The good thing about us is that when we are in a certain product type or niche, we are certain that that is the best opportunity in real estate. And that’s what we’re going to pursue, so we’re not stuck. That’s one of our advantages. 

The other one is what I mentioned before: the management team, our deep network and the relationships that we’ve built over three decades, our proprietary systems, and all that technology and infrastructure we’ve built over thirty years. All of that’s supported by a track record that really is sort of the best thing, one of the best in the industry.

What would be your main message for property investors who would like to hire your services and collaborate with you?

My main message is that we’re going to have a crisis in the United States. No one knows exactly when that’s coming, but it’s coming for sure. That crisis is going to be coming from debt. The United States, at the national level, has debt to GDP now at 130, and it’s growing significantly. We are now in what we call a debt cycle, and it’s become structural, which means that we’re not going to solve this debt problem. 

I actually just wrote a book that was just published by Forbes on this issue. The book is called “Money and Morons”. And what the book talks about is this issue of debt and what I call the great conflux. And it’s really important for investors.

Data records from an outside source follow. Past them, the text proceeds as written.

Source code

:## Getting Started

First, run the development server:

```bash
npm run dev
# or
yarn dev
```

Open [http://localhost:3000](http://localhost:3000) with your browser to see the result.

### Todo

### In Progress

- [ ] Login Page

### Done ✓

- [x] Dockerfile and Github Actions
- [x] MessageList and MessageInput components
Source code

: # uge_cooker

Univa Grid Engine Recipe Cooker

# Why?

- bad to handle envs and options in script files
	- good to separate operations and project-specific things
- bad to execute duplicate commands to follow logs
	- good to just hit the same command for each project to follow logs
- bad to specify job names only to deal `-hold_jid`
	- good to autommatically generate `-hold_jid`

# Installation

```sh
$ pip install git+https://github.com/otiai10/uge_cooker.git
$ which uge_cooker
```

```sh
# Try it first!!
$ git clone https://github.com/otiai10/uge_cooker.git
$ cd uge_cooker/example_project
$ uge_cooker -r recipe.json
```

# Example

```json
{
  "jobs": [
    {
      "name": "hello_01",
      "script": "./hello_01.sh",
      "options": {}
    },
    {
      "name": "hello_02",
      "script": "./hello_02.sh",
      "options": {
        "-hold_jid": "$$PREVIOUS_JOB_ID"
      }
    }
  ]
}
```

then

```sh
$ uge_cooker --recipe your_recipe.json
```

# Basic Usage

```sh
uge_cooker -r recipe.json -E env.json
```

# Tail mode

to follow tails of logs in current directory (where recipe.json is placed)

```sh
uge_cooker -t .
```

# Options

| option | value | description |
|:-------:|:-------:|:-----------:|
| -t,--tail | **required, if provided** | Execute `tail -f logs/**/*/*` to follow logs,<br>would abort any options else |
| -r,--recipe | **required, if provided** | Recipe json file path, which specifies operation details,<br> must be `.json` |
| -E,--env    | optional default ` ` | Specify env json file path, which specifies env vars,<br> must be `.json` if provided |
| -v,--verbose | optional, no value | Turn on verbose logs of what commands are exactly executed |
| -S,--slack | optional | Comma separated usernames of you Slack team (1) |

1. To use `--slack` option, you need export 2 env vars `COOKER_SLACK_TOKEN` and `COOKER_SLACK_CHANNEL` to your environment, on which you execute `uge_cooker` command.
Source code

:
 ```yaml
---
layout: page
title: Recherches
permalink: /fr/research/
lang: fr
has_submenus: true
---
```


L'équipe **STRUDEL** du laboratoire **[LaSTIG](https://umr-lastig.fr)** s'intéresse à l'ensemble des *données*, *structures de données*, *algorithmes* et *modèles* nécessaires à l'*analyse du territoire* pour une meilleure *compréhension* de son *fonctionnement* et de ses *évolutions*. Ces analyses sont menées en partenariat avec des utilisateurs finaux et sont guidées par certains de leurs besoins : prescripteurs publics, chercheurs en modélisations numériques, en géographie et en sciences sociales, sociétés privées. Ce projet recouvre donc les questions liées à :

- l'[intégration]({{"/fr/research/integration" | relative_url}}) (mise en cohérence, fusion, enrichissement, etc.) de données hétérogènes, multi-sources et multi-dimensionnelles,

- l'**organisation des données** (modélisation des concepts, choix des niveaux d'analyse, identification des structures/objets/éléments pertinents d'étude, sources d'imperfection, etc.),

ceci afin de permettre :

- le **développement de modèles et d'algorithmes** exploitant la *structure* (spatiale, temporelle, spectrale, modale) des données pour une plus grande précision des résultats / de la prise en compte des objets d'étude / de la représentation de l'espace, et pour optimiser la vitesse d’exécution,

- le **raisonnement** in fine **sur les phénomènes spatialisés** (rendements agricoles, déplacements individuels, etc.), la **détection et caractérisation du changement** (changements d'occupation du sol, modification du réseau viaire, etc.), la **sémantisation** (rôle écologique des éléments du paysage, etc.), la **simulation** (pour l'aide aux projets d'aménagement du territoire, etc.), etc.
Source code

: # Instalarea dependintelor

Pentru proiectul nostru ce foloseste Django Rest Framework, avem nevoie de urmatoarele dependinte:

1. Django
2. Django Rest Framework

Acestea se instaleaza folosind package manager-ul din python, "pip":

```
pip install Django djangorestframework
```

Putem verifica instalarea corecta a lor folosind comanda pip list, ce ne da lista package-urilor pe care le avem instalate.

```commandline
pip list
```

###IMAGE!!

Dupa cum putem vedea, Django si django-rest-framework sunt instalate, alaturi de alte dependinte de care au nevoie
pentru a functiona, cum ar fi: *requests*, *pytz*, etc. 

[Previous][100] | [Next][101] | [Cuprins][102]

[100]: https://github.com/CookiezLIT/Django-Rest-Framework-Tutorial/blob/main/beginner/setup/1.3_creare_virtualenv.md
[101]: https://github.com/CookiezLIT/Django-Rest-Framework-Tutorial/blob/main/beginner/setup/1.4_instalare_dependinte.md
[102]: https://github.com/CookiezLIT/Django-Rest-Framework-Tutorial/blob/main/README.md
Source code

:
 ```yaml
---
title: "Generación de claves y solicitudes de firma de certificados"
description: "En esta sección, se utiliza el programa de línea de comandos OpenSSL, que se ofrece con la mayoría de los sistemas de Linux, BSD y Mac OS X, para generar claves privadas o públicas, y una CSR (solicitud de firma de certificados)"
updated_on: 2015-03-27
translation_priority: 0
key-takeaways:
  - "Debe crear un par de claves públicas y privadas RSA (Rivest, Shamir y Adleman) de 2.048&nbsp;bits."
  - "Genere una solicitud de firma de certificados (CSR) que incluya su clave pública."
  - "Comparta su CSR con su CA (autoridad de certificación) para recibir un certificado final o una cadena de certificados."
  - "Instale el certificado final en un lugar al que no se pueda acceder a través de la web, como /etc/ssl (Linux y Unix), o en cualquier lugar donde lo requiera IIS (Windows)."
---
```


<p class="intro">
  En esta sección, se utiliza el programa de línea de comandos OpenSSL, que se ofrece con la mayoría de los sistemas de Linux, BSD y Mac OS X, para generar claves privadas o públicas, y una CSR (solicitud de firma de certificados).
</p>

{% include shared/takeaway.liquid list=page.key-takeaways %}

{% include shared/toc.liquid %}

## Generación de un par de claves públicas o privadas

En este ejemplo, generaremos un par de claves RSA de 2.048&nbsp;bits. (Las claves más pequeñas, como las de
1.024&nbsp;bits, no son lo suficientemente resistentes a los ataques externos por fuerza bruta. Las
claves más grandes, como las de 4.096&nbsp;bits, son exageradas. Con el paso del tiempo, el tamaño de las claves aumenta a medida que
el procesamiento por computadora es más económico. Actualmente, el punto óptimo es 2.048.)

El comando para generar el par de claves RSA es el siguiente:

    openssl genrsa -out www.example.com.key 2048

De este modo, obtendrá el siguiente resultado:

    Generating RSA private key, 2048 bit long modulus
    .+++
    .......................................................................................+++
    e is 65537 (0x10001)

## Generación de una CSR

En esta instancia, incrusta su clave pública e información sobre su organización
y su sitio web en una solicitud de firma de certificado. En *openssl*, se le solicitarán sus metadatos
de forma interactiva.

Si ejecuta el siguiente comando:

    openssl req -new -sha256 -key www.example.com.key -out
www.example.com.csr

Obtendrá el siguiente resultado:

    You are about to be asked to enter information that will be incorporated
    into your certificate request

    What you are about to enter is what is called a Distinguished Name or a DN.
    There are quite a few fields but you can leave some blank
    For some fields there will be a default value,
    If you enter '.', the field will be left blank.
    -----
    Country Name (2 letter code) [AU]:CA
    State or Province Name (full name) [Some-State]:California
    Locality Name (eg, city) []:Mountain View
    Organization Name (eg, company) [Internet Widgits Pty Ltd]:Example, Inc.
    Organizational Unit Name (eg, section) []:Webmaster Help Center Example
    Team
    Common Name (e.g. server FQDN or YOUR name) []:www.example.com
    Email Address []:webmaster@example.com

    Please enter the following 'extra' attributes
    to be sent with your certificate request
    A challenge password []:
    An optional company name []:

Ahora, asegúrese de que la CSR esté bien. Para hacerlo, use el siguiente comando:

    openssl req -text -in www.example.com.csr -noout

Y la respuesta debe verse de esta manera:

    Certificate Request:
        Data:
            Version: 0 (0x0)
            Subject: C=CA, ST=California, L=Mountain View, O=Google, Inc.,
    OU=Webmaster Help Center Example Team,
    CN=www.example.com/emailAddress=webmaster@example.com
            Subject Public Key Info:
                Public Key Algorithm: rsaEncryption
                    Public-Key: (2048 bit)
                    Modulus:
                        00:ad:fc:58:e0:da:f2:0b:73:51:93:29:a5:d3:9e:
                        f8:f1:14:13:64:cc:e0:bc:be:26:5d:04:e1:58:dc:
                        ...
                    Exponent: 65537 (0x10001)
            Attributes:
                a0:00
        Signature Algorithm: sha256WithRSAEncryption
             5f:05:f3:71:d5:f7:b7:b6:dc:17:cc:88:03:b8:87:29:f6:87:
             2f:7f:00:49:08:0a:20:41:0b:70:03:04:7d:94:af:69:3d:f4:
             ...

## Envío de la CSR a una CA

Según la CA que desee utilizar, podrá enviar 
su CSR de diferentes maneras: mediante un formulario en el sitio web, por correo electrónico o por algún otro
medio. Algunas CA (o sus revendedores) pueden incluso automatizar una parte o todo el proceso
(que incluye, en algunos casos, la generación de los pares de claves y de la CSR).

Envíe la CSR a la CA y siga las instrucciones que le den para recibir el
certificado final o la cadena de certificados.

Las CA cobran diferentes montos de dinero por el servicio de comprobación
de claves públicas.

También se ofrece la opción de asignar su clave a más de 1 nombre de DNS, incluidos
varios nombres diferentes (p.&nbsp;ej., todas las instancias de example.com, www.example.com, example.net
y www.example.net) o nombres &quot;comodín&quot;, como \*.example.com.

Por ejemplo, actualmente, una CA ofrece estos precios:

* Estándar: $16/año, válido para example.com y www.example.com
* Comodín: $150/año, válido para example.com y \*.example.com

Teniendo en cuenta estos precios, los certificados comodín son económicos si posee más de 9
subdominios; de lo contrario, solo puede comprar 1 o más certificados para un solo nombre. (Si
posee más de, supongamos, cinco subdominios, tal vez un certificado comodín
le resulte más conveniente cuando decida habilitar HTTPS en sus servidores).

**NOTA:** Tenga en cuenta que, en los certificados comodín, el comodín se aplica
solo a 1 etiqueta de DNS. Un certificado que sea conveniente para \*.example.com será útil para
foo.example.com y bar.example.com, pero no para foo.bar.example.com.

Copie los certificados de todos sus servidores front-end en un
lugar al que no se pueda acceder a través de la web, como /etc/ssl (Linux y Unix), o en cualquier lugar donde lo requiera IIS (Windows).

The reason is that these debt levels end up leading to crisis. If people don’t have enough passive income and investments to hedge against inflation, this debt that we keep piling on eventually is going to lead to a crisis. Part of that crisis is going to be very severe inflation or debasing our monetary system or debasing the dollar.

So, my message is to protect yourself and your family. When this crisis comes, you need to be invested. You need to have investments that protect you from inflation and give you passive income. That’s going to be the best defense you have to the coming crisis. You also have to educate yourself. It’s really important to look at the facts, the metrics, and the issues so that you can prepare yourself properly.

Too many Americans really don’t understand what kind of debt levels we’ve reached. Just to give you an indication of how important of an issue this is, Jerome Powell, the head of the Federal Reserve, Jamie Dimon, the head of JP Morgan, Elon Musk, who everybody knows, and a professor from Wharton, all in the last three weeks have said that our debt is reaching a level where a crisis is going to come. All of them said, “If we don’t solve this debt problem soon, it’s going to lead to a lot of hardship.”

Jerome Powell, the head of the Federal Reserve, said, “If we don’t start being adults and having adult conversations soon, our debt levels are going to be real problems.” These are some of the smartest people in the country warning us. We’re still not listening. That’s why it’s so critical to start making decisions for yourself and your family to protect yourself from the debt crisis that’s coming.

What would you say are the next steps to protect potential clients from the upcoming crisis?

Real estate is one of the best asset classes for tax efficiency, protection against inflation, and income and appreciation. The next step for us is to continue what we do and do it well, like we have been doing for so long. We will continue to educate investors on how they can protect themselves and use real estate as a defense and an income generator. And then I’ll continue to build a very, you know, rock-solid firm.

What is your vision for the company in the next 5 to 10 years?

We’re in another growth mode. There’s going to be another real estate cycle coming up right now, and we’re going to take advantage of that. Prices have come down nationally in real estate by about 15 or 20%. I expect them to come down another 5%. So, that’s about a 20 to 25% decrease in real estate values over the last 12 to 24 months. And we’re going to use that as a buying opportunity to buy at a lower cost. The plan is to double the firm’s size again over the next 3 to 5 years. So, we’re going through another growth stage.